§ **Supplied material**:
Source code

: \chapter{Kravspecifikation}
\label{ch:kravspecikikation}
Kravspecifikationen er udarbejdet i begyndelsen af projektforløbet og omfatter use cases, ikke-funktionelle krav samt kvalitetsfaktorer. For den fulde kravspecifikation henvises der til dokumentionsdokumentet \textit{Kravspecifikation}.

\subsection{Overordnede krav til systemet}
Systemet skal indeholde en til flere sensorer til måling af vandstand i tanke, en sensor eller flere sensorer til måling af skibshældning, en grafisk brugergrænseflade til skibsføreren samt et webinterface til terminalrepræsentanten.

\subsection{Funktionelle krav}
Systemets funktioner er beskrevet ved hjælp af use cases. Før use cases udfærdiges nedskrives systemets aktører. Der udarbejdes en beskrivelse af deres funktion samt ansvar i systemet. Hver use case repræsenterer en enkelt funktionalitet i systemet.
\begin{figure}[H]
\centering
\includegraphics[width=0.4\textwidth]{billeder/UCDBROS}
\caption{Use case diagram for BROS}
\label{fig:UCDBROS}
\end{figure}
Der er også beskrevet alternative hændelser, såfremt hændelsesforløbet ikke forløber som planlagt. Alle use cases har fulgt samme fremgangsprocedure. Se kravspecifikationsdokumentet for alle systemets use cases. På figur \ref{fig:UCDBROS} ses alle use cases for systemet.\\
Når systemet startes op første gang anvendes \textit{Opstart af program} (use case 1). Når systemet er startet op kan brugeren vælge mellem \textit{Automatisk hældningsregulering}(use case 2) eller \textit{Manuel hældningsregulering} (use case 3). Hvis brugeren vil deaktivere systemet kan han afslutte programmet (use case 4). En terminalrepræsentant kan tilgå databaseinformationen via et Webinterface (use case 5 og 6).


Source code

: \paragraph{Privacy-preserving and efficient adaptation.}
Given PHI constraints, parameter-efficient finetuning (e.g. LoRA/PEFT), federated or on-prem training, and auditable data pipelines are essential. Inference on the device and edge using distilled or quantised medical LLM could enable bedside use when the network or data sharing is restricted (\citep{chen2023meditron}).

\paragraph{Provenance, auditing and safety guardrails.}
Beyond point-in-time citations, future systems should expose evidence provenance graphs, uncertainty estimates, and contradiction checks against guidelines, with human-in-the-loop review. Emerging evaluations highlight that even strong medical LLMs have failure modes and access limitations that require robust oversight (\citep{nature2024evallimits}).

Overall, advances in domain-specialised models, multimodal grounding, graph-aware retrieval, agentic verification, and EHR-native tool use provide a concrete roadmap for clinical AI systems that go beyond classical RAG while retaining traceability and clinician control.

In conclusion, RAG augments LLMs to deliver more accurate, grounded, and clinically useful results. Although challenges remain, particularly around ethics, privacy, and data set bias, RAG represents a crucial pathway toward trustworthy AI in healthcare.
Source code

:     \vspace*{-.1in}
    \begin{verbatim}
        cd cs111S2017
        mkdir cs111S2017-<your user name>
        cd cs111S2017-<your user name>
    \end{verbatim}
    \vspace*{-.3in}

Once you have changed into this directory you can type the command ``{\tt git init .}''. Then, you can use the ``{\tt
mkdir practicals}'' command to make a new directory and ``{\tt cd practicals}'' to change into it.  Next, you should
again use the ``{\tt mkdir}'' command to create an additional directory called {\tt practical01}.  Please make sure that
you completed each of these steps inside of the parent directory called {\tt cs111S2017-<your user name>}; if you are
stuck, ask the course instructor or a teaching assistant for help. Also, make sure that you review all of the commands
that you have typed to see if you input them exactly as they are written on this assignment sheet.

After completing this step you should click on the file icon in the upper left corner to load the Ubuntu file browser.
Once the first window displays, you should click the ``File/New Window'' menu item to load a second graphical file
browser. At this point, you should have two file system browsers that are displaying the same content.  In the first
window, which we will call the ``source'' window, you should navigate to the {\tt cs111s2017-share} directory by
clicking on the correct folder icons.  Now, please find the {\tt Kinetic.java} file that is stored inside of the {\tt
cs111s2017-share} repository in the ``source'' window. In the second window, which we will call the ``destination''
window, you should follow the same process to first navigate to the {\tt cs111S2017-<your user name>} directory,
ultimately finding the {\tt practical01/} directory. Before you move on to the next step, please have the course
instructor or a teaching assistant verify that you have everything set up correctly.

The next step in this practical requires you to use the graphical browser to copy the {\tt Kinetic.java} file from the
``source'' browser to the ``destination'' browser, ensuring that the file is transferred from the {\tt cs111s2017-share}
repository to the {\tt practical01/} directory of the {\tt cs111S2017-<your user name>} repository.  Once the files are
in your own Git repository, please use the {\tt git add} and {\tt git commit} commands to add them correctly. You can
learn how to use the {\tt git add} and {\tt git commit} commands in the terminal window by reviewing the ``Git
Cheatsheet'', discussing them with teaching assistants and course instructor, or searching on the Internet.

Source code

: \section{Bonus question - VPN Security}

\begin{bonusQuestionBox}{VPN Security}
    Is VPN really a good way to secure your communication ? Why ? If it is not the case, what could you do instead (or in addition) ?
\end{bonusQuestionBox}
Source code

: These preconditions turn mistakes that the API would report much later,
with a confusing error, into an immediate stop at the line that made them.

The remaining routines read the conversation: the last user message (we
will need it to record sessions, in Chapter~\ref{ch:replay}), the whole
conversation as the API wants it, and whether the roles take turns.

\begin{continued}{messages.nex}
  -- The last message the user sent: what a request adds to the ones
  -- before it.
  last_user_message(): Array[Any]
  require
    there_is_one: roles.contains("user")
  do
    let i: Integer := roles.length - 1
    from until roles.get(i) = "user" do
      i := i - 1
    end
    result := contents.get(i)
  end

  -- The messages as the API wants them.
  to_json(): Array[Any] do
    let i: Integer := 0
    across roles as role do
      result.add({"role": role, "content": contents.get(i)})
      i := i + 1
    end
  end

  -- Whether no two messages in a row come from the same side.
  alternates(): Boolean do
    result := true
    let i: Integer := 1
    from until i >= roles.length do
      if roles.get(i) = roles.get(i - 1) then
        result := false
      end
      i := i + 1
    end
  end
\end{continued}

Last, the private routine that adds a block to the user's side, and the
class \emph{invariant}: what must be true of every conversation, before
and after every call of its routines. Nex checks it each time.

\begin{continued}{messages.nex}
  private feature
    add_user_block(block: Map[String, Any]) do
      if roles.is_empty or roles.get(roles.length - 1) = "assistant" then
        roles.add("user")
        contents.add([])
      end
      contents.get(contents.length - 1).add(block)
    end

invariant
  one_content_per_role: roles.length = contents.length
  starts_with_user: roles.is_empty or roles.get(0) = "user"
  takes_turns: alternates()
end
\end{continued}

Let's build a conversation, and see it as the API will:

§ **Work to be completed**:
Each line of the data is to be transcribed exactly.

§ **Reply to the task**:
Source code

: \chapter{Kravspecifikation}
\label{ch:kravspecikikation}
Kravspecifikationen er udarbejdet i begyndelsen af projektforløbet og omfatter use cases, ikke-funktionelle krav samt kvalitetsfaktorer. For den fulde kravspecifikation henvises der til dokumentionsdokumentet \textit{Kravspecifikation}.

\subsection{Overordnede krav til systemet}
Systemet skal indeholde en til flere sensorer til måling af vandstand i tanke, en sensor eller flere sensorer til måling af skibshældning, en grafisk brugergrænseflade til skibsføreren samt et webinterface til terminalrepræsentanten.

\subsection{Funktionelle krav}
Systemets funktioner er beskrevet ved hjælp af use cases. Før use cases udfærdiges nedskrives systemets aktører. Der udarbejdes en beskrivelse af deres funktion samt ansvar i systemet. Hver use case repræsenterer en enkelt funktionalitet i systemet.
\begin{figure}[H]
\centering
\includegraphics[width=0.4\textwidth]{billeder/UCDBROS}
\caption{Use case diagram for BROS}
\label{fig:UCDBROS}
\end{figure}
Der er også beskrevet alternative hændelser, såfremt hændelsesforløbet ikke forløber som planlagt. Alle use cases har fulgt samme fremgangsprocedure. Se kravspecifikationsdokumentet for alle systemets use cases. På figur \ref{fig:UCDBROS} ses alle use cases for systemet.\\
Når systemet startes op første gang anvendes \textit{Opstart af program} (use case 1). Når systemet er startet op kan brugeren vælge mellem \textit{Automatisk hældningsregulering}(use case 2) eller \textit{Manuel hældningsregulering} (use case 3). Hvis brugeren vil deaktivere systemet kan han afslutte programmet (use case 4). En terminalrepræsentant kan tilgå databaseinformationen via et Webinterface (use case 5 og 6).


Source code

: \paragraph{Privacy-preserving and efficient adaptation.}
Given PHI constraints, parameter-efficient finetuning (e.g. LoRA/PEFT), federated or on-prem training, and auditable data pipelines are essential. Inference on the device and edge using distilled or quantised medical LLM could enable bedside use when the network or data sharing is restricted (\citep{chen2023meditron}).

\paragraph{Provenance, auditing and safety guardrails.}
Beyond point-in-time citations, future systems should expose evidence provenance graphs, uncertainty estimates, and contradiction checks against guidelines, with human-in-the-loop review. Emerging evaluations highlight that even strong medical LLMs have failure modes and access limitations that require robust oversight (\citep{nature2024evallimits}).

Overall, advances in domain-specialised models, multimodal grounding, graph-aware retrieval, agentic verification, and EHR-native tool use provide a concrete roadmap for clinical AI systems that go beyond classical RAG while retaining traceability and clinician control.

In conclusion, RAG augments LLMs to deliver more accurate, grounded, and clinically useful results. Although challenges remain, particularly around ethics, privacy, and data set bias, RAG represents a crucial pathway toward trustworthy AI in healthcare.
Source code

:     \vspace*{-.1in}
    \begin{verbatim}
        cd cs111S2017
        mkdir cs111S2017-<your user name>
        cd cs111S2017-<your user name>
    \end{verbatim}
    \vspace*{-.3in}

Once you have changed into this directory you can type the command ``{\tt git init .}''. Then, you can use the ``{\tt
mkdir practicals}'' command to make a new directory and ``{\tt cd practicals}'' to change into it.  Next, you should
again use the ``{\tt mkdir}'' command to create an additional directory called {\tt practical01}.  Please make sure that
you completed each of these steps inside of the parent directory called {\tt cs111S2017-<your user name>}; if you are
stuck, ask the course instructor or a teaching assistant for help. Also, make sure that you review all of the commands
that you have typed to see if you input them exactly as they are written on this assignment sheet.

After completing this step you should click on the file icon in the upper left corner to load the Ubuntu file browser.
Once the first window displays, you should click the ``File/New Window'' menu item to load a second graphical file
browser. At this point, you should have two file system browsers that are displaying the same content.  In the first
window, which we will call the ``source'' window, you should navigate to the {\tt cs111s2017-share} directory by
clicking on the correct folder icons.  Now, please find the {\tt Kinetic.java} file that is stored inside of the {\tt
cs111s2017-share} repository in the ``source'' window. In the second window, which we will call the ``destination''
window, you should follow the same process to first navigate to the {\tt cs111S2017-<your user name>} directory,
ultimately finding the {\tt practical01/} directory. Before you move on to the next step, please have the course
instructor or a teaching assistant verify that you have everything set up correctly.

The next step in this practical requires you to use the graphical browser to copy the {\tt Kinetic.java} file from the
``source'' browser to the ``destination'' browser, ensuring that the file is transferred from the {\tt cs111s2017-share}
repository to the {\tt practical01/} directory of the {\tt cs111S2017-<your user name>} repository.  Once the files are
in your own Git repository, please use the {\tt git add} and {\tt git commit} commands to add them correctly. You can
learn how to use the {\tt git add} and {\tt git commit} commands in the terminal window by reviewing the ``Git
Cheatsheet'', discussing them with teaching assistants and course instructor, or searching on the Internet.

Source code

: \section{Bonus question - VPN Security}

\begin{bonusQuestionBox}{VPN Security}
    Is VPN really a good way to secure your communication ? Why ? If it is not the case, what could you do instead (or in addition) ?
\end{bonusQuestionBox}
Source code

: These preconditions turn mistakes that the API would report much later,
with a confusing error, into an immediate stop at the line that made them.

The remaining routines read the conversation: the last user message (we
will need it to record sessions, in Chapter~\ref{ch:replay}), the whole
conversation as the API wants it, and whether the roles take turns.

\begin{continued}{messages.nex}
  -- The last message the user sent: what a request adds to the ones
  -- before it.
  last_user_message(): Array[Any]
  require
    there_is_one: roles.contains("user")
  do
    let i: Integer := roles.length - 1
    from until roles.get(i) = "user" do
      i := i - 1
    end
    result := contents.get(i)
  end

  -- The messages as the API wants them.
  to_json(): Array[Any] do
    let i: Integer := 0
    across roles as role do
      result.add({"role": role, "content": contents.get(i)})
      i := i + 1
    end
  end

  -- Whether no two messages in a row come from the same side.
  alternates(): Boolean do
    result := true
    let i: Integer := 1
    from until i >= roles.length do
      if roles.get(i) = roles.get(i - 1) then
        result := false
      end
      i := i + 1
    end
  end
\end{continued}

Last, the private routine that adds a block to the user's side, and the
class \emph{invariant}: what must be true of every conversation, before
and after every call of its routines. Nex checks it each time.

\begin{continued}{messages.nex}
  private feature
    add_user_block(block: Map[String, Any]) do
      if roles.is_empty or roles.get(roles.length - 1) = "assistant" then
        roles.add("user")
        contents.add([])
      end
      contents.get(contents.length - 1).add(block)
    end

invariant
  one_content_per_role: roles.length = contents.length
  starts_with_user: roles.is_empty or roles.get(0) = "user"
  takes_turns: alternates()
end
\end{continued}

Let's build a conversation, and see it as the API will:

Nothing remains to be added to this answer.